Problem to work on:
Retype the records that follow, every line exactly as written.

[Saved data entries]

======

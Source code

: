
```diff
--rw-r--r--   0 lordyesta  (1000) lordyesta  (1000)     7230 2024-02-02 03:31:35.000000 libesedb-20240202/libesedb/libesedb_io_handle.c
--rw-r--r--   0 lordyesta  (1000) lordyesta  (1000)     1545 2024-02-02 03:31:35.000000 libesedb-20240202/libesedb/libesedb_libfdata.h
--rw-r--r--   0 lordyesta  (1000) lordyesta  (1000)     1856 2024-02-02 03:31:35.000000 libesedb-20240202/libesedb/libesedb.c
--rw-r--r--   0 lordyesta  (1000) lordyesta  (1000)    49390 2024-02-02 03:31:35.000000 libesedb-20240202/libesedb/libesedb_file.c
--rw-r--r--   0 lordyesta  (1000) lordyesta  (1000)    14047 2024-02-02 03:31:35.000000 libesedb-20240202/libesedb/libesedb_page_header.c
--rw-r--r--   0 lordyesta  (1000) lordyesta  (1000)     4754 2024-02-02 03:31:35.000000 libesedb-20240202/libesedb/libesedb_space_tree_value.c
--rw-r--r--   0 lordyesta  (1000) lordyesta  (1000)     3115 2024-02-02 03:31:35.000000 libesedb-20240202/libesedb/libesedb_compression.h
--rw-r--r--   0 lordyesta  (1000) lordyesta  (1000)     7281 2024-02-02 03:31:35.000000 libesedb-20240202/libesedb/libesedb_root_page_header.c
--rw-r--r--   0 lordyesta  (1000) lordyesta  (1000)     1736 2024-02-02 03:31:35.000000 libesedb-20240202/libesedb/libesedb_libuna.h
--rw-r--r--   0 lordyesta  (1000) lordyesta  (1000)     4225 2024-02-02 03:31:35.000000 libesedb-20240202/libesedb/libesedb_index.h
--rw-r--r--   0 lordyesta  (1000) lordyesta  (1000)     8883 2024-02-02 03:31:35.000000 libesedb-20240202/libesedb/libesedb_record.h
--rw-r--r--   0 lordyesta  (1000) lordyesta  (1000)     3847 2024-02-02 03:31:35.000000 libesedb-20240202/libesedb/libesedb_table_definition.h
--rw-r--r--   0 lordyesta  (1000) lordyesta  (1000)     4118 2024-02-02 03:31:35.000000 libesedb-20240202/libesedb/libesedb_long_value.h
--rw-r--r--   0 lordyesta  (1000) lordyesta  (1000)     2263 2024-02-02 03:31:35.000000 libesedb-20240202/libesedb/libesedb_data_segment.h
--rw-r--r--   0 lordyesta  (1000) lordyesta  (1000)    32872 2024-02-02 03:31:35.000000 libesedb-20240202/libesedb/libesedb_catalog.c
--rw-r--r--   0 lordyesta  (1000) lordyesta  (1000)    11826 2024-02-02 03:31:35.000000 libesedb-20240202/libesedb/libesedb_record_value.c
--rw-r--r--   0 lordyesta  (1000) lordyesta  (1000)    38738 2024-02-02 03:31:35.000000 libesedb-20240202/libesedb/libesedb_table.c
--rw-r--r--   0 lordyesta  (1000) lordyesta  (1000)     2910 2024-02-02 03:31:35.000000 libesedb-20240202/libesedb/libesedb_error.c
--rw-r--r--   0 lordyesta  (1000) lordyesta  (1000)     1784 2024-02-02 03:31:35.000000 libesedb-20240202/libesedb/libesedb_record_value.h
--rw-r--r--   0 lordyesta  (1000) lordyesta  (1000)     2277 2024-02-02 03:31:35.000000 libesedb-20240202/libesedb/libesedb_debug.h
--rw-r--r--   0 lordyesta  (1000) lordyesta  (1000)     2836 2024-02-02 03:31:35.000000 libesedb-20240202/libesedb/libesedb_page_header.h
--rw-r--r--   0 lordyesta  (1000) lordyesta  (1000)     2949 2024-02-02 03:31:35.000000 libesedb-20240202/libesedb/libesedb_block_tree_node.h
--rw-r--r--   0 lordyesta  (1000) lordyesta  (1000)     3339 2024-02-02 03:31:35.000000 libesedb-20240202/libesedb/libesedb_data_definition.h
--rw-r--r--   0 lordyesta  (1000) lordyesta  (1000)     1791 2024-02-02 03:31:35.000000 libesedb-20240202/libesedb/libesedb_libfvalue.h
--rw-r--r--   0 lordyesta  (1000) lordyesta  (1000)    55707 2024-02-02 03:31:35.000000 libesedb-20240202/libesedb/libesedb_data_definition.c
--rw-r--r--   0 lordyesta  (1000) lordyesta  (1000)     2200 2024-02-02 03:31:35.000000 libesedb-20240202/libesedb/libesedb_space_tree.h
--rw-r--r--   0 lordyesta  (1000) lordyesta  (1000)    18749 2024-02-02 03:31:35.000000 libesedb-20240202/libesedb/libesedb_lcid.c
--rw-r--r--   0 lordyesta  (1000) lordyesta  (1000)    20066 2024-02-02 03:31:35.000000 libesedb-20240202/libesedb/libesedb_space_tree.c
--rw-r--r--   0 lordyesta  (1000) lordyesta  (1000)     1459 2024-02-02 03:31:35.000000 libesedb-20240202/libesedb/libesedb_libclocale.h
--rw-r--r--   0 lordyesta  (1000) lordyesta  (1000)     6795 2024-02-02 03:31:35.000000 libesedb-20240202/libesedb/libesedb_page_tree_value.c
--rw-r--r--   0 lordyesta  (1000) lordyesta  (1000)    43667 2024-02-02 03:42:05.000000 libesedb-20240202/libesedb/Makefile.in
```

======

Completed exercise:
Source code

:
```diff
--rw-r--r--   0 lordyesta  (1000) lordyesta  (1000)     7230 2024-02-02 03:31:35.000000 libesedb-20240202/libesedb/libesedb_io_handle.c
--rw-r--r--   0 lordyesta  (1000) lordyesta  (1000)     1545 2024-02-02 03:31:35.000000 libesedb-20240202/libesedb/libesedb_libfdata.h
--rw-r--r--   0 lordyesta  (1000) lordyesta  (1000)     1856 2024-02-02 03:31:35.000000 libesedb-20240202/libesedb/libesedb.c
--rw-r--r--   0 lordyesta  (1000) lordyesta  (1000)    49390 2024-02-02 03:31:35.000000 libesedb-20240202/libesedb/libesedb_file.c
--rw-r--r--   0 lordyesta  (1000) lordyesta  (1000)    14047 2024-02-02 03:31:35.000000 libesedb-20240202/libesedb/libesedb_page_header.c
--rw-r--r--   0 lordyesta  (1000) lordyesta  (1000)     4754 2024-02-02 03:31:35.000000 libesedb-20240202/libesedb/libesedb_space_tree_value.c
--rw-r--r--   0 lordyesta  (1000) lordyesta  (1000)     3115 2024-02-02 03:31:35.000000 libesedb-20240202/libesedb/libesedb_compression.h
--rw-r--r--   0 lordyesta  (1000) lordyesta  (1000)     7281 2024-02-02 03:31:35.000000 libesedb-20240202/libesedb/libesedb_root_page_header.c
--rw-r--r--   0 lordyesta  (1000) lordyesta  (1000)     1736 2024-02-02 03:31:35.000000 libesedb-20240202/libesedb/libesedb_libuna.h
--rw-r--r--   0 lordyesta  (1000) lordyesta  (1000)     4225 2024-02-02 03:31:35.000000 libesedb-20240202/libesedb/libesedb_index.h
--rw-r--r--   0 lordyesta  (1000) lordyesta  (1000)     8883 2024-02-02 03:31:35.000000 libesedb-20240202/libesedb/libesedb_record.h
--rw-r--r--   0 lordyesta  (1000) lordyesta  (1000)     3847 2024-02-02 03:31:35.000000 libesedb-20240202/libesedb/libesedb_table_definition.h
--rw-r--r--   0 lordyesta  (1000) lordyesta  (1000)     4118 2024-02-02 03:31:35.000000 libesedb-20240202/libesedb/libesedb_long_value.h
--rw-r--r--   0 lordyesta  (1000) lordyesta  (1000)     2263 2024-02-02 03:31:35.000000 libesedb-20240202/libesedb/libesedb_data_segment.h
--rw-r--r--   0 lordyesta  (1000) lordyesta  (1000)    32872 2024-02-02 03:31:35.000000 libesedb-20240202/libesedb/libesedb_catalog.c
--rw-r--r--   0 lordyesta  (1000) lordyesta  (1000)    11826 2024-02-02 03:31:35.000000 libesedb-20240202/libesedb/libesedb_record_value.c
--rw-r--r--   0 lordyesta  (1000) lordyesta  (1000)    38738 2024-02-02 03:31:35.000000 libesedb-20240202/libesedb/libesedb_table.c
--rw-r--r--   0 lordyesta  (1000) lordyesta  (1000)     2910 2024-02-02 03:31:35.000000 libesedb-20240202/libesedb/libesedb_error.c
--rw-r--r--   0 lordyesta  (1000) lordyesta  (1000)     1784 2024-02-02 03:31:35.000000 libesedb-20240202/libesedb/libesedb_record_value.h
--rw-r--r--   0 lordyesta  (1000) lordyesta  (1000)     2277 2024-02-02 03:31:35.000000 libesedb-20240202/libesedb/libesedb_debug.h
--rw-r--r--   0 lordyesta  (1000) lordyesta  (1000)     2836 2024-02-02 03:31:35.000000 libesedb-20240202/libesedb/libesedb_page_header.h
--rw-r--r--   0 lordyesta  (1000) lordyesta  (1000)     2949 2024-02-02 03:31:35.000000 libesedb-20240202/libesedb/libesedb_block_tree_node.h
--rw-r--r--   0 lordyesta  (1000) lordyesta  (1000)     3339 2024-02-02 03:31:35.000000 libesedb-20240202/libesedb/libesedb_data_definition.h
--rw-r--r--   0 lordyesta  (1000) lordyesta  (1000)     1791 2024-02-02 03:31:35.000000 libesedb-20240202/libesedb/libesedb_libfvalue.h
--rw-r--r--   0 lordyesta  (1000) lordyesta  (1000)    55707 2024-02-02 03:31:35.000000 libesedb-20240202/libesedb/libesedb_data_definition.c
--rw-r--r--   0 lordyesta  (1000) lordyesta  (1000)     2200 2024-02-02 03:31:35.000000 libesedb-20240202/libesedb/libesedb_space_tree.h
--rw-r--r--   0 lordyesta  (1000) lordyesta  (1000)    18749 2024-02-02 03:31:35.000000 libesedb-20240202/libesedb/libesedb_lcid.c
--rw-r--r--   0 lordyesta  (1000) lordyesta  (1000)    20066 2024-02-02 03:31:35.000000 libesedb-20240202/libesedb/libesedb_space_tree.c
--rw-r--r--   0 lordyesta  (1000) lordyesta  (1000)     1459 2024-02-02 03:31:35.000000 libesedb-20240202/libesedb/libesedb_libclocale.h
--rw-r--r--   0 lordyesta  (1000) lordyesta  (1000)     6795 2024-02-02 03:31:35.000000 libesedb-20240202/libesedb/libesedb_page_tree_value.c
--rw-r--r--   0 lordyesta  (1000) lordyesta  (1000)    43667 2024-02-02 03:42:05.000000 libesedb-20240202/libesedb/Makefile.in
```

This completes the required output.